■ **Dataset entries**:
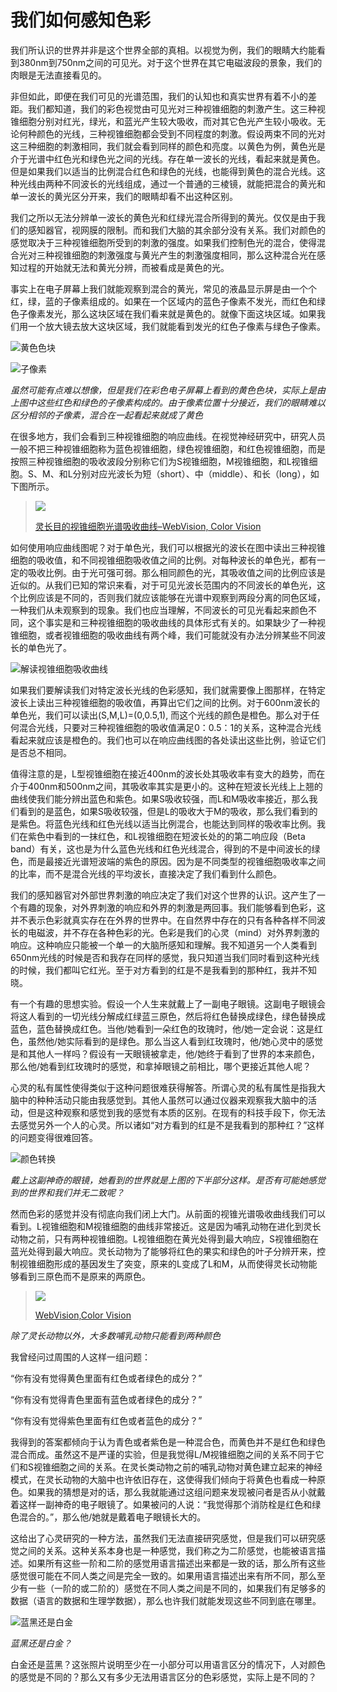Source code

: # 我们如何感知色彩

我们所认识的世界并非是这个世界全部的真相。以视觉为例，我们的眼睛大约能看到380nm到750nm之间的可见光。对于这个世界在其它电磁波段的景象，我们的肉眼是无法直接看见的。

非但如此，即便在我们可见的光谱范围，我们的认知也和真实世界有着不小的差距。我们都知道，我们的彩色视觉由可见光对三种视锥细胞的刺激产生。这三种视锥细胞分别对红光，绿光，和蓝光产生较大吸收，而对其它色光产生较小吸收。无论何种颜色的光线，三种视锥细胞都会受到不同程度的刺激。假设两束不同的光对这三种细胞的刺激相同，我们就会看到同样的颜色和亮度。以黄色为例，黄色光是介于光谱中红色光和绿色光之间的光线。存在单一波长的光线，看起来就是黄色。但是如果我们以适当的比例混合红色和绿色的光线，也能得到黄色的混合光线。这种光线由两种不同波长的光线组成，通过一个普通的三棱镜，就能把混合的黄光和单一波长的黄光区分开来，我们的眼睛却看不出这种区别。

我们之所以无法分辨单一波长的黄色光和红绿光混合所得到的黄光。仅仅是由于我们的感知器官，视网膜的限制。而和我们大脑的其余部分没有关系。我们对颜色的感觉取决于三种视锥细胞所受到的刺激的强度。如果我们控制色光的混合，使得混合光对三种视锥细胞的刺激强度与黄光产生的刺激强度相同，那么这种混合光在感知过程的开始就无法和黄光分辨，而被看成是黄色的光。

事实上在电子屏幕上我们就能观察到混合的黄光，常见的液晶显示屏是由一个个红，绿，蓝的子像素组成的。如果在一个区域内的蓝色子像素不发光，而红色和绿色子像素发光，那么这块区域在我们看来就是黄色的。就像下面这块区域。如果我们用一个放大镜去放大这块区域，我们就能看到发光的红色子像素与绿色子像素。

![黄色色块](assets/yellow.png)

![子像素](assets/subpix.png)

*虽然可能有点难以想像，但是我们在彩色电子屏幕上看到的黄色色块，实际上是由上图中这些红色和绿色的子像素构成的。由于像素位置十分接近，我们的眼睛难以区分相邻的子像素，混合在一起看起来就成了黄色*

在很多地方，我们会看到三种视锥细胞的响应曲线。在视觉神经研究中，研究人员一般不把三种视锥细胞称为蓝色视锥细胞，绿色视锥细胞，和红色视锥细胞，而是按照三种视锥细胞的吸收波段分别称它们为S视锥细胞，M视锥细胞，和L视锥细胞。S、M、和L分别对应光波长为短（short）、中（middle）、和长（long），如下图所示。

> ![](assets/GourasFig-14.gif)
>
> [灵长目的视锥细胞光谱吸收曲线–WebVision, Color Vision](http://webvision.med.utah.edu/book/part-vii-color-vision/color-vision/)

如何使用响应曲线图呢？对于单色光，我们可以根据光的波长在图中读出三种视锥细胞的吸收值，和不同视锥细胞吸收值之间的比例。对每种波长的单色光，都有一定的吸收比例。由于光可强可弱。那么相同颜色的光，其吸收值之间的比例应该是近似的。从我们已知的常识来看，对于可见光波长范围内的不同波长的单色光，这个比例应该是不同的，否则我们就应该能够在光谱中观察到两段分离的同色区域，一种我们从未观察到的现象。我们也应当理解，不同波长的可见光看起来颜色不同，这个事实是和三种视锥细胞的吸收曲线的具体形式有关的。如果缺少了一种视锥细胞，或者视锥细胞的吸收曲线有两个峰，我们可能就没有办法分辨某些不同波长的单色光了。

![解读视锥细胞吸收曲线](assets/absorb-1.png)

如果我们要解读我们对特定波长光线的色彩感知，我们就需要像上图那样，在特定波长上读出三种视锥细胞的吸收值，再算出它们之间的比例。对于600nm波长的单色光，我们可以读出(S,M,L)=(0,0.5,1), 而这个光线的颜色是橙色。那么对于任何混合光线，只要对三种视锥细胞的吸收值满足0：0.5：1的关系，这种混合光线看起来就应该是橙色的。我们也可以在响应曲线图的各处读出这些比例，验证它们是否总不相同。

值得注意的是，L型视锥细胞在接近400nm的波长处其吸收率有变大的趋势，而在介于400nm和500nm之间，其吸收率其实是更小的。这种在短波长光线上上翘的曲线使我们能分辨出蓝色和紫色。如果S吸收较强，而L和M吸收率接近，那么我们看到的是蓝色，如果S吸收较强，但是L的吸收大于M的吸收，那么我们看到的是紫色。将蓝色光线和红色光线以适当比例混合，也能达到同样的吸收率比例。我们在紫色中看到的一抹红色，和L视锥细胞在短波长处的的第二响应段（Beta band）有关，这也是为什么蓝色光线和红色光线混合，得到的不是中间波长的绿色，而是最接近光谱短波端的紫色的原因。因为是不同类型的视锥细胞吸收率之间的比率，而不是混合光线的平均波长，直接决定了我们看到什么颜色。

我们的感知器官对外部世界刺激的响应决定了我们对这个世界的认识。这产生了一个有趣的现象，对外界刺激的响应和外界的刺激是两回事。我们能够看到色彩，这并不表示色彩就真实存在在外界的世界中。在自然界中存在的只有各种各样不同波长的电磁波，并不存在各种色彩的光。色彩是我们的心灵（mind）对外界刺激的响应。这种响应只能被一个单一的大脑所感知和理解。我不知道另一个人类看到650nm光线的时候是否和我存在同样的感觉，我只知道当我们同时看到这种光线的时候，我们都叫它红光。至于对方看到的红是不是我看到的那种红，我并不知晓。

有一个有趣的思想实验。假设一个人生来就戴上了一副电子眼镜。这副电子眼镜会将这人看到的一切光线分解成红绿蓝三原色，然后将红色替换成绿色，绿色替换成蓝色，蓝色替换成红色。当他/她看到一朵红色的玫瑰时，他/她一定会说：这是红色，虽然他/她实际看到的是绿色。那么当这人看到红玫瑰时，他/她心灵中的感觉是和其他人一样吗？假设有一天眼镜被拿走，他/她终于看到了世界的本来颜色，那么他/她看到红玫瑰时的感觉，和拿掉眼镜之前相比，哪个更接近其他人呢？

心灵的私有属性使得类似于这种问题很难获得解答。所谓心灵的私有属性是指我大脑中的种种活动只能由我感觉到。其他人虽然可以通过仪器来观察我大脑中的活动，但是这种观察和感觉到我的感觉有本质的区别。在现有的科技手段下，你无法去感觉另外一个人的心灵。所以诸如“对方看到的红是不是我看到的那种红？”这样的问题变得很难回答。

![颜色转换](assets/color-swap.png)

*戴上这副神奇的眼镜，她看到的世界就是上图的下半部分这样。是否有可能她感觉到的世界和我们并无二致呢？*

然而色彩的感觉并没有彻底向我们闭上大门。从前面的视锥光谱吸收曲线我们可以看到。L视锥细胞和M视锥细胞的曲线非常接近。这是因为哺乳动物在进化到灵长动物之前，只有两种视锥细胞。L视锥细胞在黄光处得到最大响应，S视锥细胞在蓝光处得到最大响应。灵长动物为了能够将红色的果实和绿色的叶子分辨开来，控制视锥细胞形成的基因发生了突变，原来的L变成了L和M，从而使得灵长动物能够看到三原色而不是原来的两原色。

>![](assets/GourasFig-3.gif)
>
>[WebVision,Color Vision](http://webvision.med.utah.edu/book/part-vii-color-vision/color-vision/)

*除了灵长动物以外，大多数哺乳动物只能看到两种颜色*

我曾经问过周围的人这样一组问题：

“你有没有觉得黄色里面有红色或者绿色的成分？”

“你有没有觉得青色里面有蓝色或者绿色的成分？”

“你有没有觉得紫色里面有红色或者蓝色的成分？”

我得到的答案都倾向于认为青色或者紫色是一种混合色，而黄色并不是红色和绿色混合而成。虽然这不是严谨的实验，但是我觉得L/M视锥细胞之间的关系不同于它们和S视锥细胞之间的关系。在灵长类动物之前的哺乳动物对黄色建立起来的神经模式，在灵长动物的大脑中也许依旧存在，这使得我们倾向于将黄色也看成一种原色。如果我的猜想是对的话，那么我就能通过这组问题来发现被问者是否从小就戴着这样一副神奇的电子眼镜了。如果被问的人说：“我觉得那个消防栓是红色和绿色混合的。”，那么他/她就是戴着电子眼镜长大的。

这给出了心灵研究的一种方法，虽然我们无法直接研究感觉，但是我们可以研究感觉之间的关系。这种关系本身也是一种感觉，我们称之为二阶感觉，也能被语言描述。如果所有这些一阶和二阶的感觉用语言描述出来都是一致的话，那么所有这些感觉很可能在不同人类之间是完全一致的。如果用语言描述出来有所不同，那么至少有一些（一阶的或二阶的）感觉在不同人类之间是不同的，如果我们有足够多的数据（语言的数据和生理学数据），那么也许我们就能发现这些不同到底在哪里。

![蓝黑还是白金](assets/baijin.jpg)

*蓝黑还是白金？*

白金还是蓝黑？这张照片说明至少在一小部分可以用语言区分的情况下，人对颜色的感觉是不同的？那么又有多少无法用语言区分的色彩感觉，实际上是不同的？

■ **TASK PROMPT**:
Once you have checked the entries above, say how many lines include the word "assets", and nothing beyond the number.

■ **WRITTEN REPLY**:
7